Additionally, riding crops, as with most other equestrian equipment are never stored in a manner that allows access by users on horseback. That is, storage is done within containers that are low to the ground or within enclosed areas. This permits access by individuals on foot, but limits access by individuals on horseback. Thus, users on horseback who need to access essential equipment must de-mount the horse, access the equipment, and then again mount the horse. This process is further complicated if the crop is stored in an area not accessible by horseback, thereby requiring the user to secure the horse before proceeding towards the storage area. In light of the forgoing, there exits a need for improved storage facilities for all manner of equestrian equipment, which enables the secure storage of equipment in a area accessible by a rider on horseback.

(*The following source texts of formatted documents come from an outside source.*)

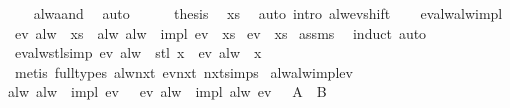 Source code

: \begin{isabellebody}
\ {\isasymphi}{\isasymphi}\ \isamarkupfalse%
\ alw{\isacharunderscore}aand\ \isamarkupfalse%
\ auto\isanewline
\ \ \ \ \isamarkupfalse%
\ {\isacharquery}thesis\ \isamarkupfalse%
\ xs{}\ \isamarkupfalse%
\ {\isacharparenleft}auto\ intro{\isacharcolon}\ alw{\isacharunderscore}ev{\isacharunderscore}shift{\isacharparenright}\isanewline
\ \ \isamarkupfalse%
\isanewline
{}\isamarkupfalse%
%
\endisatagproof
{\isafoldproof}%
%
\isadelimproof
\isanewline
%
\endisadelimproof
\isanewline
{}\isamarkupfalse%
\ ev{\isacharunderscore}alw{\isacharunderscore}alw{\isacharunderscore}impl{\isacharcolon}\isanewline
{}\ {\isachardoublequoteopen}ev\ {\isacharparenleft}alw\ {\isasymphi}{\isacharparenright}\ xs{\isachardoublequoteclose}\ \ {\isachardoublequoteopen}alw\ {\isacharparenleft}alw\ {\isasymphi}\ impl\ ev\ {\isasympsi}{\isacharparenright}\ xs{\isachardoublequoteclose}\isanewline
{}\ {\isachardoublequoteopen}ev\ {\isasympsi}\ xs{\isachardoublequoteclose}\isanewline
%
\isadelimproof
%
\endisadelimproof
%
\isatagproof
{}\isamarkupfalse%
\ assms\ \isamarkupfalse%
\ induct\ auto%
\endisatagproof
{\isafoldproof}%
%
\isadelimproof
\isanewline
%
\endisadelimproof
\isanewline
{}\isamarkupfalse%
\ ev{\isacharunderscore}alw{\isacharunderscore}stl{\isacharbrackleft}simp{\isacharbrackright}{\isacharcolon}\ {\isachardoublequoteopen}ev\ {\isacharparenleft}alw\ {\isasymphi}{\isacharparenright}\ {\isacharparenleft}stl\ x{\isacharparenright}\ {\isasymlongleftrightarrow}\ ev\ {\isacharparenleft}alw\ {\isasymphi}{\isacharparenright}\ x{\isachardoublequoteclose}\isanewline
%
\isadelimproof
%
\endisadelimproof
%
\isatagproof
{}\isamarkupfalse%
\ {\isacharparenleft}metis\ {\isacharparenleft}full{\isacharunderscore}types{\isacharparenright}\ alw{\isacharunderscore}nxt\ ev{\isacharunderscore}nxt\ nxt{\isachardot}simps{\isacharparenright}%
\endisatagproof
{\isafoldproof}%
%
\isadelimproof
\isanewline
%
\endisadelimproof
\isanewline
{}\isamarkupfalse%
\ alw{\isacharunderscore}alw{\isacharunderscore}impl{\isacharunderscore}ev{\isacharcolon}\isanewline
{\isachardoublequoteopen}alw\ {\isacharparenleft}alw\ {\isasymphi}\ impl\ ev\ {\isasympsi}{\isacharparenright}\ {\isacharequal}\ {\isacharparenleft}ev\ {\isacharparenleft}alw\ {\isasymphi}{\isacharparenright}\ impl\ alw\ {\isacharparenleft}ev\ {\isasympsi}{\isacharparenright}{\isacharparenright}{\isachardoublequoteclose}\ {\isacharparenleft}\ {\isachardoublequoteopen}{\isacharquery}A\ {\isacharequal}\ {\isacharquery}B{\isachardoublequoteclose}{\isacharparenright}\isanewline

\end{isabellebody}
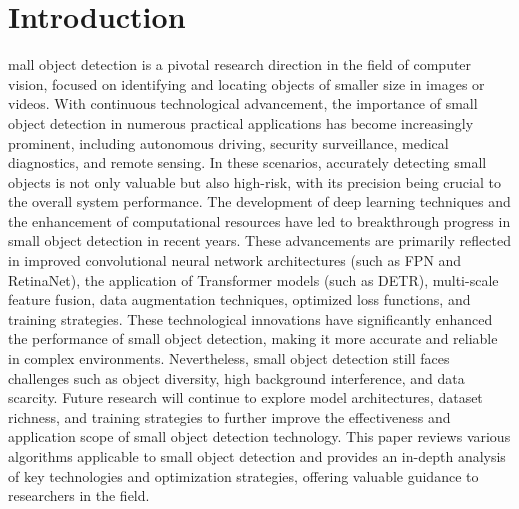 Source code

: \documentclass[journal]{IEEEtran}
\begin{document}
\section{Introduction}
% 
% 
% 
% 
mall object detection is a pivotal research direction in the field of computer vision, focused on identifying and locating objects of smaller size in images or videos. With continuous technological advancement, the importance of small object detection in numerous practical applications has become increasingly prominent, including autonomous driving, security surveillance, medical diagnostics, and remote sensing. In these scenarios, accurately detecting small objects is not only valuable but also high-risk, with its precision being crucial to the overall system performance.
The development of deep learning techniques and the enhancement of computational resources have led to breakthrough progress in small object detection in recent years. These advancements are primarily reflected in improved convolutional neural network architectures (such as FPN \cite{lin2017feature} and RetinaNet\cite{lin2017focal}), the application of Transformer models (such as DETR\cite{carion2020end}), multi-scale feature fusion, data augmentation techniques, optimized loss functions, and training strategies. These technological innovations have significantly enhanced the performance of small object detection, making it more accurate and reliable in complex environments.
Nevertheless, small object detection still faces challenges such as object diversity, high background interference, and data scarcity. Future research will continue to explore model architectures, dataset richness, and training strategies to further improve the effectiveness and application scope of small object detection technology. This paper reviews various algorithms applicable to small object detection and provides an in-depth analysis of key technologies and optimization strategies, offering valuable guidance to researchers in the field.
\end{document}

The background art contains numerous examples of equestrian related storage systems. For instance, U.S. Pat. No. 5,615,783 to Warnken discloses a portable folding saddle rack. The rack includes hanger elements that are engageable with various available structures, such as a fence rail. The rack includes one or more hooks depending from a top member that provide hanger elements for receiving associated equestrian accouterments. The device further includes two saddle support arms.
Likewise, U.S. Pat. No. 3,780,971 to De Filipps discloses a collapsible saddle rack. The rack includes a hook member for attaching the rack to a fence board, stall door or the like. The saddle support member is secured to the hook. As such, a saddle may be secured adjacent a fence or stall door.
Finally, U.S. Pat. No. 4,953,765 to Little discloses a horse grooming organizer. The organizer includes a rectangular panel member having detachably secured thereto a series of storage members, such as pockets or the like. The panel is adapted to be secured to a vertical surface such as a wall or gate. The organizer is ideally located in the vicinity of a area when a horse is to be cared for or groomed.
Although each of the above referenced inventions achieves its individual objective, none of the invention disclose a storage system specifically for use in retaining riding crops or similar equestrian implements. Moreover, none of the above referenced inventions discloses a storage system that facilitates access by a user on horseback.
It is therefore one of the objectives of this invention to improve the manner in which equestrian equipment is stored. It is also an object of this invention to create a storage system specifically adapted to secure riding crops or similar equestrian implements.
It is also an object of this invention to provide a storage system which is accessible by a user on horseback.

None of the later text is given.